As a developer, your work is structured, at least most of the time. A regular working day used to start by arriving at the office (remember?), getting your coffee, checking some emails, doing your daily standup where you get a grasp of what's going on for everyone during that day, you expose your work as well: what did I do yesterday, what am I doing today, what are my blockers. Then you sit in front of the PC.

Excepting some random occasions where a new project came along and you had to think about how to tackle this new problem, which architecture to use (most of the time better start with a monolith!), which tech to use (most of the time better start with something stable and easy to work with!), and you spent some interesting time with your colleagues in front of a whiteboard bouncing ideas, I'd say most of a developer's working schedule consists of opening your issues tracker and start either solving some bugs or crunching some new features.

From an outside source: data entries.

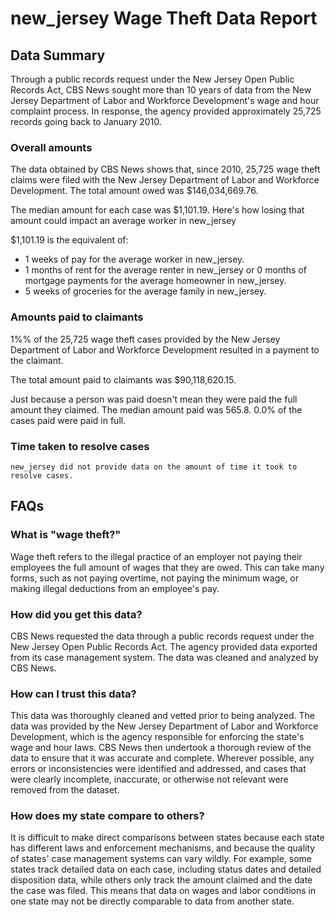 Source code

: # new_jersey Wage Theft Data Report

## Data Summary

Through a public records request under the New Jersey Open Public Records Act, CBS News sought more than 10 years of data from the New Jersey  Department of Labor and Workforce Development's wage and hour complaint process. In response, the agency provided approximately 25,725 records going back to January 2010.



### Overall amounts

The data obtained by CBS News shows that, since 2010, 25,725 wage theft claims were filed with the New Jersey  Department of Labor and Workforce Development. The total amount owed was $146,034,669.76.

The median amount for each case was $1,101.19. Here's how losing that amount could impact an average worker in new_jersey

$1,101.19 is the equivalent of: 
* 1 weeks of pay for the average worker in new_jersey.
* 1 months of rent for the average renter in new_jersey or 0 months of mortgage payments for the average homeowner in new_jersey.
* 5 weeks of groceries for the average family in new_jersey.

### Amounts paid to claimants

1%% of the 25,725 wage theft cases provided by the New Jersey  Department of Labor and Workforce Development resulted in a payment to the claimant. 

The total amount paid to claimants was $90,118,620.15.

Just because a person was paid doesn't mean they were paid the full amount they claimed. The median amount paid was 565.8. 0.0% of the cases paid were paid in full.


### Time taken to resolve cases

    new_jersey did not provide data on the amount of time it took to resolve cases.


## FAQs

### What is "wage theft?"

Wage theft refers to the illegal practice of an employer not paying their employees the full amount of wages that they are owed. This can take many forms, such as not paying overtime, not paying the minimum wage, or making illegal deductions from an employee's pay.

###  How did you get this data?

CBS News requested the data through a public records request under the New Jersey Open Public Records Act. The agency provided data exported from its case management system. The data was cleaned and analyzed by CBS News.

### How can I trust this data? 

This data was thoroughly cleaned and vetted prior to being analyzed. The data was provided by the New Jersey  Department of Labor and Workforce Development, which is the agency responsible for enforcing the state's wage and hour laws. CBS News then undertook a thorough review of the data to ensure that it was accurate and complete. Wherever possible, any errors or inconsistencies were identified and addressed, and cases that were clearly incomplete, inaccurate, or otherwise not relevant were removed from the dataset.

### How does my state compare to others? 

It is difficult to make direct comparisons between states because each state has different laws and enforcement mechanisms, and because the quality of states' case management systems can vary wildly. For example, some states track detailed data on each case, including status dates and detailed disposition data, while others only track the amount claimed and the date the case was filed. This means that data on wages and labor conditions in one state may not be directly comparable to data from another state.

Bugs tend to be quite easy to track down once you're acquainted with the codebase, and the kind of features I used to build in a corporate environment was less of "Implement a data transformation pipeline" and more "Render this table as a list with some extended data".

I have to give a shout-out to TenForce (https://tenforce.com/), 
by far the best company I've ever worked with, where my colleagues
were the best and smartest, and in the project, I used to work in,
we had almost full freedom to use the tech, architecture, and structure 
our code as we wanted. This situation was indeed possible due 
to several factors aligning:

1. It was a project for the European Commission, so deadlines were
less strict than with a corporate client, despite being strict enough.
2. It was a microservices project, so for many features making a new
microservice was the weapon of choice, so as long as the language of
choice executes in the JVM (and you can find a compiler for java's
bytecode for **everything**) you were good to go.
3. My project manager at the time was a deeply technical dude, so he 
had a very firm grasp of the complexity of what we were doing, and he
encouraged researching and testing things, but to embrace stable options
for commercial projects. I remember trying to make a Clojure microservice
work for a given task, and eventually, I had to drop it in favor of our
Python microservice template. I was obsessed with Clojure and he let me
play around at work with it.

So I'd say my work as a developer was comfortable with some high degree of predictability.

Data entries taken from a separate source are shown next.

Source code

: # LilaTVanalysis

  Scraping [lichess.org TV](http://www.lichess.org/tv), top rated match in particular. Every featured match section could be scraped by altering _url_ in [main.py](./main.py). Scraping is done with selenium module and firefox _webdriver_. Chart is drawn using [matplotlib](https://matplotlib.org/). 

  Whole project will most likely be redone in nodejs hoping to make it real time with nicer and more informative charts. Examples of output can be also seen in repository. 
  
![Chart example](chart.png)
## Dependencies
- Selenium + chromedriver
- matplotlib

Now, as the co-founder of Websie, even though my skills are better put to use by writing code and thinking about what's the best way to implement business logic, there's a whole slew of activities that force me to context switch, although not every day.

Since I code most of my time, I still have some good old predictable targets: churn new features and solve bugs.

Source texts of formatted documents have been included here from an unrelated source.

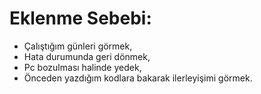 # Eklenme Sebebi:
- Çalıştığım günleri görmek,
- Hata durumunda geri dönmek,
- Pc bozulması halinde yedek,
- Önceden yazdığım kodlara bakarak ilerleyişimi görmek.
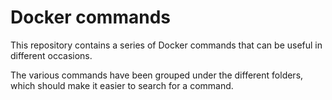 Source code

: # Docker commands
This repository contains a series of Docker commands that can be useful in different occasions. 

The various commands have been grouped under the different folders, which should make it easier to search for a command.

However, as it happens in a startup, roles tend to overlap, and even though in ours they are quite defined, I have found myself performing a set of different tasks not directly related to being a developer such as (in no particular order): minor marketing stuff, dealing with freelancers, writing tasks, managing a bit other developers, reading up on mental health startups to keep up with what's going on in the ecosystem, having meetings with potential partners to see how we can integrate the system and think about the user flow (more or a Product Owner thing).

I like going into the more human and organizational side of the business, as I love to learn more about equity, accounting, and managing.

So there's the nugget: in a startup, be prepared to have a very open range of responsibilities.